Progressivement, est apparu que ce mode de contrôle sous estimait les émissions (ce qui en soi n'était pas forcément gênant, du moment qu'une dynamique de réduction était réellement en œuvre) mais aussi incitait les constructeurs à agir pour répondre aux contrôles sans que cela fasse baisser réellement les émissions
Il faut noter que si une partie de la baisse était artificielle (c'est à dire seulement pour le contrôle) une partie était réelle (elle diminuait les émissions). Pour reprendre vos termes, les efforts n'ont pas été que cosmétiques
Quand au peuple souverain, ne lui faisons pas dire ce qu'il est incapable de dire. Il veut clairement qu'on baisse les émissions, mais il est incapable (car aucun citoyen ne peut suivre tous les sujets aujourd'hui) de dire que cela signifie les mettre à 40, 60 ou 80 !

Gil 03/11/2015 12:35

En général je vous suis, mais pas ici.

Vous partez du principe que les anciennes normes étaient plus strictes que nécessaire dans l'espoir d'obtenir les niveaux voulu en utilisation réelle, mais cela reste à prouver. Au vu des écarts d'émission on peut aussi penser que même si c’était le cas elle n'était pas assez strictes pour arriver au niveau voulu en réel.

Ensuite vous dites qu'il est nécessaire de laisser aux constructeurs le temps de s'adapter. Dans l'absolu oui, mais ce besoin est aggravé car ils ont préféré faire des efforts cosmétiques (pour les tests) plutôt que réels, ce que l'on considère comme "tricher". Donc les constructeurs ont demandé et obtenus plus de progressivité car ils ont triché, ce qui a de quoi énerver.

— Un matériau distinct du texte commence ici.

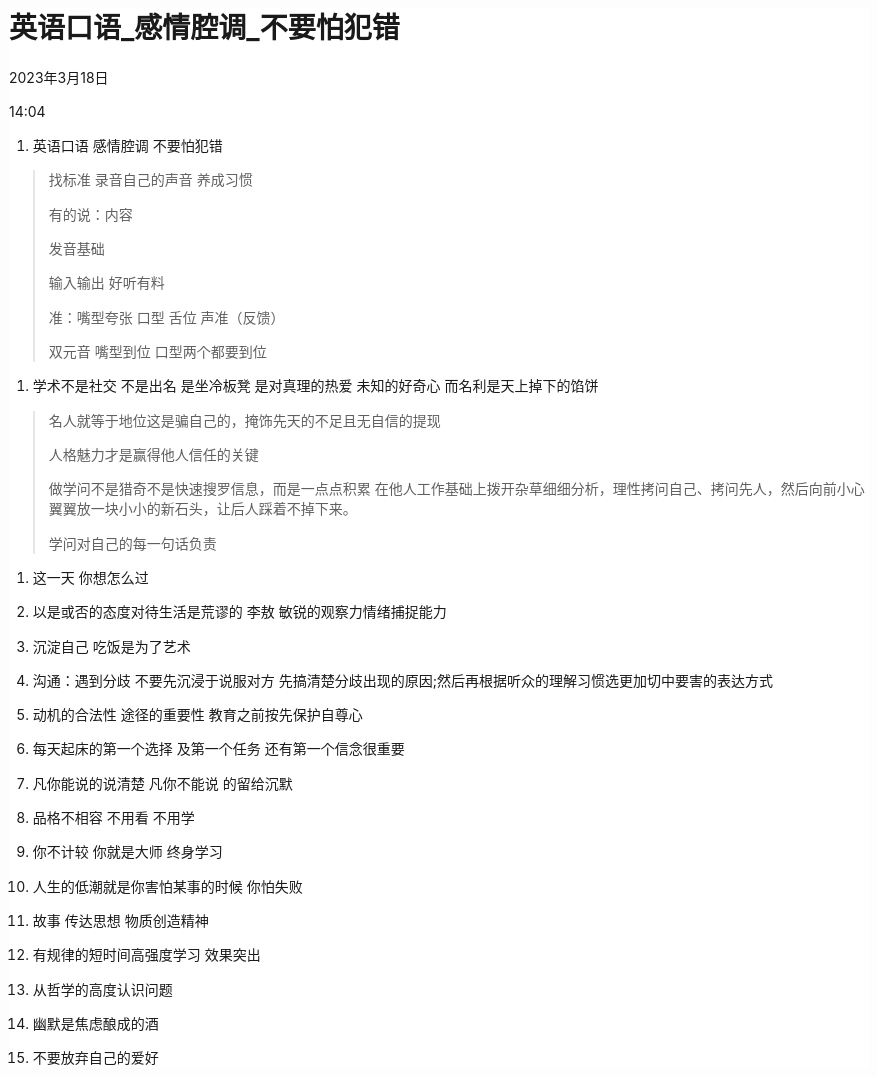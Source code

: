 # 英语口语_感情腔调_不要怕犯错

2023年3月18日

14:04

1.  英语口语 感情腔调 不要怕犯错

> 找标准 录音自己的声音 养成习惯
>
> 有的说：内容
>
> 发音基础
>
> 输入输出 好听有料
>
> 准：嘴型夸张 口型 舌位 声准（反馈）
>
> 双元音 嘴型到位 口型两个都要到位

1.  学术不是社交 不是出名 是坐冷板凳 是对真理的热爱 未知的好奇心 而名利是天上掉下的馅饼

> 名人就等于地位这是骗自己的，掩饰先天的不足且无自信的提现
>
> 人格魅力才是赢得他人信任的关键
>
> 做学问不是猎奇不是快速搜罗信息，而是一点点积累 在他人工作基础上拨开杂草细细分析，理性拷问自己、拷问先人，然后向前小心翼翼放一块小小的新石头，让后人踩着不掉下来。
>
> 学问对自己的每一句话负责

1.  这一天 你想怎么过

2.  以是或否的态度对待生活是荒谬的 李敖 敏锐的观察力情绪捕捉能力

3.  沉淀自己 吃饭是为了艺术

4.  沟通：遇到分歧 不要先沉浸于说服对方 先搞清楚分歧出现的原因;然后再根据听众的理解习惯选更加切中要害的表达方式

5.  动机的合法性 途径的重要性 教育之前按先保护自尊心

6.  每天起床的第一个选择 及第一个任务 还有第一个信念很重要

7.  凡你能说的说清楚 凡你不能说 的留给沉默

8.  品格不相容 不用看 不用学

9.  你不计较 你就是大师 终身学习

10. 人生的低潮就是你害怕某事的时候 你怕失败

11. 故事 传达思想 物质创造精神

12. 有规律的短时间高强度学习 效果突出

13. 从哲学的高度认识问题

14. 幽默是焦虑酿成的酒

15. 不要放弃自己的爱好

Enfin, même si le compromis est évidemment nécessaire, le fait que le peuple souverain doit abaisser ses exigences face à des groupes privés d'intérêts contraires fait toujours un peu tiquer, surtout si, comme c'est le cas avec la commission, il est difficile de savoir si le peuple est réellement représenté (ou en est l'histoire selon laquelle la commission savait qu'il y avait tricherie mais n'a rien fait?).